Regulatory Compliance Challenges in Variable Annuities

Variable annuities remain at the forefront of regulatory compliance, drawing increased attention from both federal and state authorities. Since late 2025, FINRA has addressed numerous issues with broker-dealers and representatives, leading to penalties and restitution for deficiencies in supervisory and suitability standards in the variable annuity market. The SEC's 2026 Examination Priorities and FINRA's Regulatory Oversight Report highlight ongoing vigilance over variable annuity exchanges, sales strategies, and adherence to Regulation Best Interest (Reg BI).

On April 2, 2026, FINRA concluded its investigation into Ameriprise Financial Services, LLC, uncovering lapses in overseeing variable annuity exchanges with Guaranteed Lifetime Withdrawal Benefit riders from 2015 to 2018. Inadequate guidance on assessing new rider benefits against costs resulted in 114 customers being transferred to more expensive annuities, amounting to an average additional cost of $8,719 each. Ameriprise incurred a $450,000 fine and was mandated to pay nearly $994,000 in restitution.

Another case from April 1, 2026, involved an independent broker-dealer failing to adequately monitor its representatives’ annuity exchange activities. This oversight led to 22 unsuitable exchanges by one representative, amounting to approximately $130,000 in customer surrender fees. The firm was fined $150,000 and pledged to enhance its supervisory protocols by February 2025.

Enforcement actions extend to smaller firms as well. Supreme Alliance LLC, based in North Carolina, settled with FINRA on October 31, 2025, for insufficient supervisory procedures from 2019 to 2022, resulting in an $80,000 fine. Similarly, Oakwood Capital Securities, Inc., formerly Gardner Financial Services, faced penalties for inadequate exchange oversight from 2019 to 2020, incurring a $20,000 fine.

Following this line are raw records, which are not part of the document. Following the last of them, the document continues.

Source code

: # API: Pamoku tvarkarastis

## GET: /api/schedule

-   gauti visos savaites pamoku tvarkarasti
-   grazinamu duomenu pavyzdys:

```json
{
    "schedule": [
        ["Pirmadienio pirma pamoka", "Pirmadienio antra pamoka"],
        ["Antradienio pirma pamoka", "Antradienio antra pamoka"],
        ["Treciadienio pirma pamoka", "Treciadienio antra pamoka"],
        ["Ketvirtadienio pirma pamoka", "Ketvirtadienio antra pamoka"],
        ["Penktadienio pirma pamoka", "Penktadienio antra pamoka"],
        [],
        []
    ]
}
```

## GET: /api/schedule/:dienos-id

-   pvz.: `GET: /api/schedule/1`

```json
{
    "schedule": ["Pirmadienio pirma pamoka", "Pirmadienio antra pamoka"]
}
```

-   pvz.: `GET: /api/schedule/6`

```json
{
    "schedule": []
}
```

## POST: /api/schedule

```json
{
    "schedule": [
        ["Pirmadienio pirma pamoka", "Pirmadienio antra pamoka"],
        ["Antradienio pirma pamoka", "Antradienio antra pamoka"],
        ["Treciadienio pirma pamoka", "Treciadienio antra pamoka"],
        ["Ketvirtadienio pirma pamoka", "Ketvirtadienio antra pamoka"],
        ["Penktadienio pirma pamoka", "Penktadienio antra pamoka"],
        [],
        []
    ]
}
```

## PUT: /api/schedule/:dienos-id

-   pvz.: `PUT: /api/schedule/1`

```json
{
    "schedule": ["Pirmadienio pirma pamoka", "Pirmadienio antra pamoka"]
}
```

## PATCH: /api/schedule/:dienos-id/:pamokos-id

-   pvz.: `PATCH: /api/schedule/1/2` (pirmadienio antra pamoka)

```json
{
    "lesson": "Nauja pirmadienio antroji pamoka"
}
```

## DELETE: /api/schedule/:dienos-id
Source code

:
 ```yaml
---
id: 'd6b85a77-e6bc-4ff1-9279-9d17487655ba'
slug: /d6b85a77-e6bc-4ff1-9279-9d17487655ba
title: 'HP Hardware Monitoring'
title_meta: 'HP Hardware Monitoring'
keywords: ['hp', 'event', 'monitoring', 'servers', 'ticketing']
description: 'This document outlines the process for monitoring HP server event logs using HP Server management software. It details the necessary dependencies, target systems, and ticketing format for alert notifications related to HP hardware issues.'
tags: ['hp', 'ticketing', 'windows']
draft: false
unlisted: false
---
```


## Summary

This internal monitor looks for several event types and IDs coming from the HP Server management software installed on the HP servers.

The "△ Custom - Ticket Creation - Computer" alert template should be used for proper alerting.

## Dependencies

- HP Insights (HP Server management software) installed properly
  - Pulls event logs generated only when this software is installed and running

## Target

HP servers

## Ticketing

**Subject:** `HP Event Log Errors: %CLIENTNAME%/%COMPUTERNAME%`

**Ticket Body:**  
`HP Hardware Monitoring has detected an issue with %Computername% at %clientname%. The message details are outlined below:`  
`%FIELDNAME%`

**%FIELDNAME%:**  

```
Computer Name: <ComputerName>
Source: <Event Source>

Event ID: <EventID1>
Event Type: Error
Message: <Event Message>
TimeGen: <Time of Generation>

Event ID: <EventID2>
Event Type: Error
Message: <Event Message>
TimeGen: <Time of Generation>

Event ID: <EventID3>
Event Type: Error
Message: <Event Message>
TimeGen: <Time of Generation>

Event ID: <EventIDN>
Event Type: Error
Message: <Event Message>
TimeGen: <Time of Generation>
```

These cases underscore a rigorous regulatory landscape surrounding annuity transactions. Both the SEC and FINRA emphasize the need for robust supervisory systems in compliance with Reg BI and FINRA Rule 2330, prioritizing the detection of improper exchanges. Firms are urged to fortify their Written Supervisory Procedures (WSPs) and enhance surveillance to preclude regulatory scrutiny and associated penalties. Legal and compliance experts should carefully assess and strengthen their oversight frameworks concerning annuity transactions.